◆ TASK BRIEF: Only lines that contain the word "Technique" belong in the answer; copy them from the records below.

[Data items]
[Start of section]
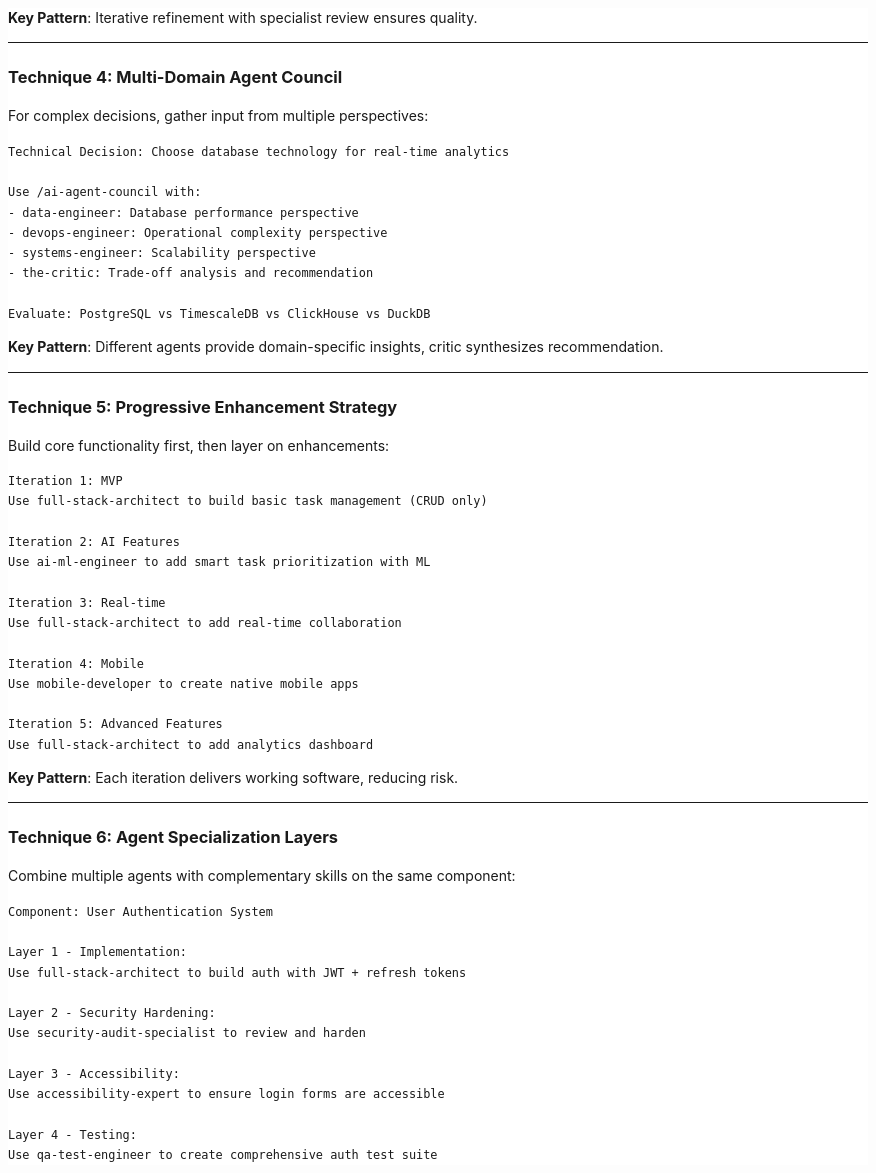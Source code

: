 **Key Pattern**: Iterative refinement with specialist review ensures quality.

---

### Technique 4: Multi-Domain Agent Council

For complex decisions, gather input from multiple perspectives:

```
Technical Decision: Choose database technology for real-time analytics

Use /ai-agent-council with:
- data-engineer: Database performance perspective
- devops-engineer: Operational complexity perspective
- systems-engineer: Scalability perspective
- the-critic: Trade-off analysis and recommendation

Evaluate: PostgreSQL vs TimescaleDB vs ClickHouse vs DuckDB
```

**Key Pattern**: Different agents provide domain-specific insights, critic synthesizes recommendation.

---

### Technique 5: Progressive Enhancement Strategy

Build core functionality first, then layer on enhancements:

```
Iteration 1: MVP
Use full-stack-architect to build basic task management (CRUD only)

Iteration 2: AI Features
Use ai-ml-engineer to add smart task prioritization with ML

Iteration 3: Real-time
Use full-stack-architect to add real-time collaboration

Iteration 4: Mobile
Use mobile-developer to create native mobile apps

Iteration 5: Advanced Features
Use full-stack-architect to add analytics dashboard
```

**Key Pattern**: Each iteration delivers working software, reducing risk.

---

### Technique 6: Agent Specialization Layers

Combine multiple agents with complementary skills on the same component:

```
Component: User Authentication System

Layer 1 - Implementation:
Use full-stack-architect to build auth with JWT + refresh tokens

Layer 2 - Security Hardening:
Use security-audit-specialist to review and harden

Layer 3 - Accessibility:
Use accessibility-expert to ensure login forms are accessible

Layer 4 - Testing:
Use qa-test-engineer to create comprehensive auth test suite
```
[End of section]
◆ RESULT FOR THIS TASK:
### Technique 4: Multi-Domain Agent Council
### Technique 5: Progressive Enhancement Strategy
### Technique 6: Agent Specialization Layers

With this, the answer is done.